We are back in the condo. Ben is in the kitchen with a few of his detective friends. Tom is sitting on the couch talking to Dakota Parks, my EMT partner, and they look like they are having a decent conversation. John is standing by the sliding door with some of his police and detective friends. I am standing by the stairs taking in everything. At the moment I am feeling proud and excited.
Everything goes quiet and a woman screams. Gwen is standing about five feet from me and she has a gun drawn. John and his friends go into defense mode and draw their weapons. Gwen spots Tom immediately and she aims her gun in his direction. Gwen yells at the top of her lungs for me and my response is ‘I am right here or did you not see me?’ Gwen looks startled for a moment as I step away from the stairs. I see Ben and two of his friends step behind Gwen and Ben takes careful aim. Yet before Ben can fire, Gwen presses her trigger, and to my horror her bullet strikes Tom right between the eyes.
Tom did not even have time to cry out. I sprint to Tom’s side with tears streaming from my eyes. Ben fires his gun and Gwen topples to the ground. Half of Gwen’s head has exploded and there is blood and brain matter every place you looked. Dakota pulls me away from Tom and I am trembling and I fight back slightly. Tom needs me, I cry, and Dakota pulls me away stating that Tom is dead. The back of Tom’s head has been blown apart by the exit of the bullet from Gwen’s gun.
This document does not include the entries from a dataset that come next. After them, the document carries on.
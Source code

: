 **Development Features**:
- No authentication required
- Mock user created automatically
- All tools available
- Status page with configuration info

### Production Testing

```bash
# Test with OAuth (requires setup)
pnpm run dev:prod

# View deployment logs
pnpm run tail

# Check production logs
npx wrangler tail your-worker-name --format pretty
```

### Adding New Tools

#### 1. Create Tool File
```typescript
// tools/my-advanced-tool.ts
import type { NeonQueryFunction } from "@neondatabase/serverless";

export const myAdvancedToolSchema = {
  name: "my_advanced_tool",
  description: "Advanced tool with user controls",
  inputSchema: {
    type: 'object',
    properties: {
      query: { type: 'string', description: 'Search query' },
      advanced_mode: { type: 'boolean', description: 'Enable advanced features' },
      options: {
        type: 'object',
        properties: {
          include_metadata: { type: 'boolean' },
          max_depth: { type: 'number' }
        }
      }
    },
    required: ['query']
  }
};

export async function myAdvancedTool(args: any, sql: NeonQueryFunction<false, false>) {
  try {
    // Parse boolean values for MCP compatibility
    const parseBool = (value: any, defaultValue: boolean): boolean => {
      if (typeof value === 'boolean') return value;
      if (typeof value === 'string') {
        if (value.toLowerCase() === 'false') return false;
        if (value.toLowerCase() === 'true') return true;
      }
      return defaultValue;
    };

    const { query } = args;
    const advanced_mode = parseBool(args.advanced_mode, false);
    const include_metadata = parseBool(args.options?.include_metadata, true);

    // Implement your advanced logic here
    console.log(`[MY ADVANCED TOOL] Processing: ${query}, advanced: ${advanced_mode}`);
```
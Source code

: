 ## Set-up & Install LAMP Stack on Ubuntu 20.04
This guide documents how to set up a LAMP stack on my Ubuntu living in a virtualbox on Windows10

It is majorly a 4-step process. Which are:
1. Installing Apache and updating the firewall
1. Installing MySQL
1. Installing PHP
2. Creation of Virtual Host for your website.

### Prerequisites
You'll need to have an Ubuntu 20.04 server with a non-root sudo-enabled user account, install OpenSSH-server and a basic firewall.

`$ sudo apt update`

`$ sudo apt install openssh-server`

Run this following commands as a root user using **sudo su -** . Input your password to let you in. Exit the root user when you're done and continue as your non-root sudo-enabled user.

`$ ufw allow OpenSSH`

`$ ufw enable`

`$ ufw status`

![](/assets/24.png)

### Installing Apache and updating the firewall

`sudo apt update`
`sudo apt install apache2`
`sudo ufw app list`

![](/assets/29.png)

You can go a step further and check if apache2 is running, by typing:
Ben is beside me as well and Ben and Dakota lead me outside to the patio. Ben commands Dakota to stay with me and stand guard. Dakota stands beside me and places an arm around my shoulders. Ben reenters the condo to talk to John and make decisions on what to do from here. I turn to Dakota and begin sobbing and Dakota holds me tightly against his athletic body. Tom is dead? No, he cannot be. What the hell is happening here? Dakota is on edge but his main concern right at the moment is me. I almost collapse and Dakota has me sit at the picnic table before I really do fall over.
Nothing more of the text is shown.